● ACTION ITEM: Every entry needs to be written out again exactly, with its pictures removed.

+ + + + +

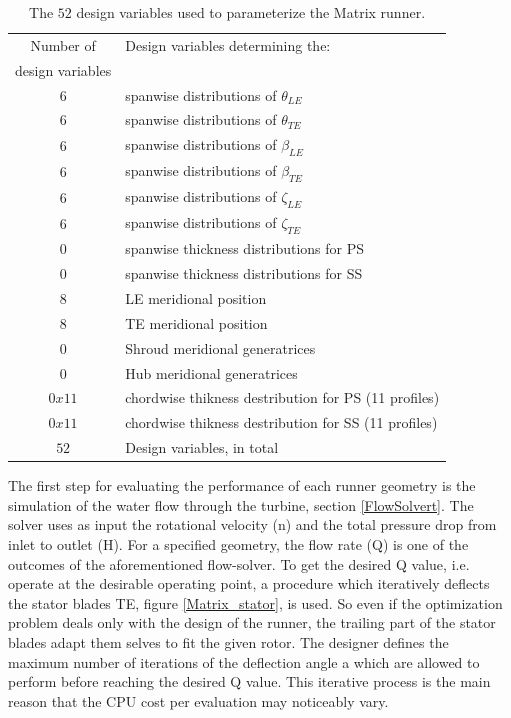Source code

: \begin{table}[h!]
\begin{center}
\begin{tabular}{ |c|l| }
\hline

Number of              & Design variables determining the:\\
design variables       & \\
\hline
6 & spanwise distributions of $\theta_{LE}$\\
\hline
6 & spanwise distributions of $\theta_{TE}$\\
\hline
6 & spanwise distributions of $\beta_{LE}$\\
\hline
6 & spanwise distributions of $\beta_{TE}$\\
\hline
6 & spanwise distributions of $\zeta_{LE}$\\
\hline
6 & spanwise distributions of $\zeta_{TE}$\\
\hline
0 & spanwise thickness distributions for PS \\
\hline
0 & spanwise thickness distributions for SS\\
\hline
8 & LE meridional position\\
\hline
8 & TE meridional position\\
\hline
0 & Shroud meridional generatrices \\
\hline
0 & Hub meridional generatrices\\
\hline
$0 x 11$ & chordwise thikness destribution for PS (11 profiles)\\
\hline
$0 x 11$ & chordwise thikness destribution for SS (11 profiles)\\
\hline
\hline
$52$ & Design variables, in total \\
\hline   
\end{tabular}
\caption{
The $52$ design variables used to parameterize the Matrix runner.}
\label{design_vars2}
\end{center}
\end{table}

The first step for evaluating the performance of each runner geometry is the simulation of the water flow through the turbine, section \ref{FlowSolvert}. The solver uses as input the rotational velocity (n) and the total pressure drop from inlet to outlet (H). For a specified geometry, the flow rate (Q) is one of the outcomes of the aforementioned flow-solver. To get the desired Q value, i.e. operate at the desirable operating point, a procedure which iteratively deflects the stator blades TE, figure \ref{Matrix_stator}, is used. So even if the optimization problem deals only with the design of the runner, the trailing part of the stator blades adapt them selves to fit the given rotor. The designer defines the maximum number of iterations of the deflection angle a which are allowed to perform before reaching the desired Q value. This iterative process is the main reason that the CPU cost per evaluation may noticeably vary.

+ + + + +

● ANSWER FOR THIS EXERCISE:
Source code

: \begin{table}[h!]
\begin{center}
\begin{tabular}{ |c|l| }
\hline

Number of              & Design variables determining the:\\
design variables       & \\
\hline
6 & spanwise distributions of $\theta_{LE}$\\
\hline
6 & spanwise distributions of $\theta_{TE}$\\
\hline
6 & spanwise distributions of $\beta_{LE}$\\
\hline
6 & spanwise distributions of $\beta_{TE}$\\
\hline
6 & spanwise distributions of $\zeta_{LE}$\\
\hline
6 & spanwise distributions of $\zeta_{TE}$\\
\hline
0 & spanwise thickness distributions for PS \\
\hline
0 & spanwise thickness distributions for SS\\
\hline
8 & LE meridional position\\
\hline
8 & TE meridional position\\
\hline
0 & Shroud meridional generatrices \\
\hline
0 & Hub meridional generatrices\\
\hline
$0 x 11$ & chordwise thikness destribution for PS (11 profiles)\\
\hline
$0 x 11$ & chordwise thikness destribution for SS (11 profiles)\\
\hline
\hline
$52$ & Design variables, in total \\
\hline   
\end{tabular}
\caption{
The $52$ design variables used to parameterize the Matrix runner.}
\label{design_vars2}
\end{center}
\end{table}

The first step for evaluating the performance of each runner geometry is the simulation of the water flow through the turbine, section \ref{FlowSolvert}. The solver uses as input the rotational velocity (n) and the total pressure drop from inlet to outlet (H). For a specified geometry, the flow rate (Q) is one of the outcomes of the aforementioned flow-solver. To get the desired Q value, i.e. operate at the desirable operating point, a procedure which iteratively deflects the stator blades TE, figure \ref{Matrix_stator}, is used. So even if the optimization problem deals only with the design of the runner, the trailing part of the stator blades adapt them selves to fit the given rotor. The designer defines the maximum number of iterations of the deflection angle a which are allowed to perform before reaching the desired Q value. This iterative process is the main reason that the CPU cost per evaluation may noticeably vary.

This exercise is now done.